╭─ RECORDS TO USE
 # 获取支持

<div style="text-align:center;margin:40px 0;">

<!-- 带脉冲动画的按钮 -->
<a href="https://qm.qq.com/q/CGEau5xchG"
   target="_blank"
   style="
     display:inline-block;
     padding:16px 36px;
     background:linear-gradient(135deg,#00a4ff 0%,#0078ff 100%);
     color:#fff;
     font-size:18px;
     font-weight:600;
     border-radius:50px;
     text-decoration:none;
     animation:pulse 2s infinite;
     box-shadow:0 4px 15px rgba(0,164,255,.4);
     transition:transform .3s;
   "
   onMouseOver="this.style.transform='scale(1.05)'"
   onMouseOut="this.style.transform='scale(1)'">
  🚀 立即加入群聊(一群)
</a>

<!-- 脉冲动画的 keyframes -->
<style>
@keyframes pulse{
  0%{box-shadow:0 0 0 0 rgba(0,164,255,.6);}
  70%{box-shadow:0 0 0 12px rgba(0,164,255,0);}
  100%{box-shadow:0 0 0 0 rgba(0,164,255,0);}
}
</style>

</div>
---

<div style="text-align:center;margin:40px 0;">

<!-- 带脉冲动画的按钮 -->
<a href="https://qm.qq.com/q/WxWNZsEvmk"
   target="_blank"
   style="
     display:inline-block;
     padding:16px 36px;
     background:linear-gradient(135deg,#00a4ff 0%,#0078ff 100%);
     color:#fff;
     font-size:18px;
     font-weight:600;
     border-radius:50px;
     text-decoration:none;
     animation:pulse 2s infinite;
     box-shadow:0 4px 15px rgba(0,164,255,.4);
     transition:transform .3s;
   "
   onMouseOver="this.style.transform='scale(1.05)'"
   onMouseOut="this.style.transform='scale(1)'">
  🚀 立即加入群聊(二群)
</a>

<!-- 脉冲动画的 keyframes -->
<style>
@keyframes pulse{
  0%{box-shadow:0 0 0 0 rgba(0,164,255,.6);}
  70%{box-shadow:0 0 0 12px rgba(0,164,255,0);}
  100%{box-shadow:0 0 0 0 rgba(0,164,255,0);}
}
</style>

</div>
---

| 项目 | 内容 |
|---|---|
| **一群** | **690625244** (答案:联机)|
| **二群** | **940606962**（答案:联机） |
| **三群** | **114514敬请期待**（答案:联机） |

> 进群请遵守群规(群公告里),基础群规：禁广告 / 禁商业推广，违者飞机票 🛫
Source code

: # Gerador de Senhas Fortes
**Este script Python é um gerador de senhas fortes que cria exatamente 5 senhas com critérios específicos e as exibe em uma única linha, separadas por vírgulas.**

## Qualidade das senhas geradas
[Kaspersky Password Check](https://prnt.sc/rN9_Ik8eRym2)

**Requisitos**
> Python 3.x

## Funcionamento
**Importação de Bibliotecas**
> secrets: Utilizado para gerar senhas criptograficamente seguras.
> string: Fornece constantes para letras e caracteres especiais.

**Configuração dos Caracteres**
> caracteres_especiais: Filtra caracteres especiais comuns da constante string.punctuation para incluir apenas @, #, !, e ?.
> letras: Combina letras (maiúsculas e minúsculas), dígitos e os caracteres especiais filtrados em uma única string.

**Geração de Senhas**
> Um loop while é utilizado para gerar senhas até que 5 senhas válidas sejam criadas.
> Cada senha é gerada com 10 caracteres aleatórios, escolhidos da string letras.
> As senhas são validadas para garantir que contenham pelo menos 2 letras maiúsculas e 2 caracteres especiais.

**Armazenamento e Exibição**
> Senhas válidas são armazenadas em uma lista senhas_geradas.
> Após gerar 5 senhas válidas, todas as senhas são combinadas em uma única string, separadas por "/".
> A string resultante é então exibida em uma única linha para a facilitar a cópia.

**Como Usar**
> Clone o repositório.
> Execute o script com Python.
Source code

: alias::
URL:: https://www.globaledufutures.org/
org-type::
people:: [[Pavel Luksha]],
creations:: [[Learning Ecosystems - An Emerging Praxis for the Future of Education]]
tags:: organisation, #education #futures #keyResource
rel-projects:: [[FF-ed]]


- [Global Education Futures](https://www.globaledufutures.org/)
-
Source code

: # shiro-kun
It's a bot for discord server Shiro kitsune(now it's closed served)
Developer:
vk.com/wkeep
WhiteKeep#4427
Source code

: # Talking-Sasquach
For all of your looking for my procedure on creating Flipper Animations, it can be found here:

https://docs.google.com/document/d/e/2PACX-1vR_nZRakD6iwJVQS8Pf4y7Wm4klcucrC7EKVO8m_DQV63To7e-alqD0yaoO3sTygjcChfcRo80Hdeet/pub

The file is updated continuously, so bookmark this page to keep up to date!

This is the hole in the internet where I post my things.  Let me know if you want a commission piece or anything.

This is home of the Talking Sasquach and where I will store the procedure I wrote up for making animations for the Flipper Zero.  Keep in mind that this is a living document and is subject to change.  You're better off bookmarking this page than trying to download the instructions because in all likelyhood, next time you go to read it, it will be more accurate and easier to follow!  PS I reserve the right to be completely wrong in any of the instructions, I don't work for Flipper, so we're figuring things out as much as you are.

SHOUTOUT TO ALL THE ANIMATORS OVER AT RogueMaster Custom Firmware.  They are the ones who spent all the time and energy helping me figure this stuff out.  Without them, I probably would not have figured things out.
╰─
Please copy each record shown above exactly.

### SOLVED EXERCISE
 # 获取支持

<div style="text-align:center;margin:40px 0;">

<!-- 带脉冲动画的按钮 -->
<a href="https://qm.qq.com/q/CGEau5xchG"
   target="_blank"
   style="
     display:inline-block;
     padding:16px 36px;
     background:linear-gradient(135deg,#00a4ff 0%,#0078ff 100%);
     color:#fff;
     font-size:18px;
     font-weight:600;
     border-radius:50px;
     text-decoration:none;
     animation:pulse 2s infinite;
     box-shadow:0 4px 15px rgba(0,164,255,.4);
     transition:transform .3s;
   "
   onMouseOver="this.style.transform='scale(1.05)'"
   onMouseOut="this.style.transform='scale(1)'">
  🚀 立即加入群聊(一群)
</a>

<!-- 脉冲动画的 keyframes -->
<style>
@keyframes pulse{
  0%{box-shadow:0 0 0 0 rgba(0,164,255,.6);}
  70%{box-shadow:0 0 0 12px rgba(0,164,255,0);}
  100%{box-shadow:0 0 0 0 rgba(0,164,255,0);}
}
</style>

</div>
---

<div style="text-align:center;margin:40px 0;">

<!-- 带脉冲动画的按钮 -->
<a href="https://qm.qq.com/q/WxWNZsEvmk"
   target="_blank"
   style="
     display:inline-block;
     padding:16px 36px;
     background:linear-gradient(135deg,#00a4ff 0%,#0078ff 100%);
     color:#fff;
     font-size:18px;
     font-weight:600;
     border-radius:50px;
     text-decoration:none;
     animation:pulse 2s infinite;
     box-shadow:0 4px 15px rgba(0,164,255,.4);
     transition:transform .3s;
   "
   onMouseOver="this.style.transform='scale(1.05)'"
   onMouseOut="this.style.transform='scale(1)'">
  🚀 立即加入群聊(二群)
</a>

<!-- 脉冲动画的 keyframes -->
<style>
@keyframes pulse{
  0%{box-shadow:0 0 0 0 rgba(0,164,255,.6);}
  70%{box-shadow:0 0 0 12px rgba(0,164,255,0);}
  100%{box-shadow:0 0 0 0 rgba(0,164,255,0);}
}
</style>

</div>
---

| 项目 | 内容 |
|---|---|
| **一群** | **690625244** (答案:联机)|
| **二群** | **940606962**（答案:联机） |
| **三群** | **114514敬请期待**（答案:联机） |

> 进群请遵守群规(群公告里),基础群规：禁广告 / 禁商业推广，违者飞机票 🛫
Source code

: # Gerador de Senhas Fortes
**Este script Python é um gerador de senhas fortes que cria exatamente 5 senhas com critérios específicos e as exibe em uma única linha, separadas por vírgulas.**

## Qualidade das senhas geradas
[Kaspersky Password Check](https://prnt.sc/rN9_Ik8eRym2)

**Requisitos**
> Python 3.x

## Funcionamento
**Importação de Bibliotecas**
> secrets: Utilizado para gerar senhas criptograficamente seguras.
> string: Fornece constantes para letras e caracteres especiais.

**Configuração dos Caracteres**
> caracteres_especiais: Filtra caracteres especiais comuns da constante string.punctuation para incluir apenas @, #, !, e ?.
> letras: Combina letras (maiúsculas e minúsculas), dígitos e os caracteres especiais filtrados em uma única string.

**Geração de Senhas**
> Um loop while é utilizado para gerar senhas até que 5 senhas válidas sejam criadas.
> Cada senha é gerada com 10 caracteres aleatórios, escolhidos da string letras.
> As senhas são validadas para garantir que contenham pelo menos 2 letras maiúsculas e 2 caracteres especiais.

**Armazenamento e Exibição**
> Senhas válidas são armazenadas em uma lista senhas_geradas.
> Após gerar 5 senhas válidas, todas as senhas são combinadas em uma única string, separadas por "/".
> A string resultante é então exibida em uma única linha para a facilitar a cópia.

**Como Usar**
> Clone o repositório.
> Execute o script com Python.
Source code

: alias::
URL:: https://www.globaledufutures.org/
org-type::
people:: [[Pavel Luksha]],
creations:: [[Learning Ecosystems - An Emerging Praxis for the Future of Education]]
tags:: organisation, #education #futures #keyResource
rel-projects:: [[FF-ed]]


- [Global Education Futures](https://www.globaledufutures.org/)
-
Source code

: # shiro-kun
It's a bot for discord server Shiro kitsune(now it's closed served)
Developer:
vk.com/wkeep
WhiteKeep#4427
Source code

: # Talking-Sasquach
For all of your looking for my procedure on creating Flipper Animations, it can be found here:

https://docs.google.com/document/d/e/2PACX-1vR_nZRakD6iwJVQS8Pf4y7Wm4klcucrC7EKVO8m_DQV63To7e-alqD0yaoO3sTygjcChfcRo80Hdeet/pub

The file is updated continuously, so bookmark this page to keep up to date!

This is the hole in the internet where I post my things.  Let me know if you want a commission piece or anything.

This is home of the Talking Sasquach and where I will store the procedure I wrote up for making animations for the Flipper Zero.  Keep in mind that this is a living document and is subject to change.  You're better off bookmarking this page than trying to download the instructions because in all likelyhood, next time you go to read it, it will be more accurate and easier to follow!  PS I reserve the right to be completely wrong in any of the instructions, I don't work for Flipper, so we're figuring things out as much as you are.

SHOUTOUT TO ALL THE ANIMATORS OVER AT RogueMaster Custom Firmware.  They are the ones who spent all the time and energy helping me figure this stuff out.  Without them, I probably would not have figured things out.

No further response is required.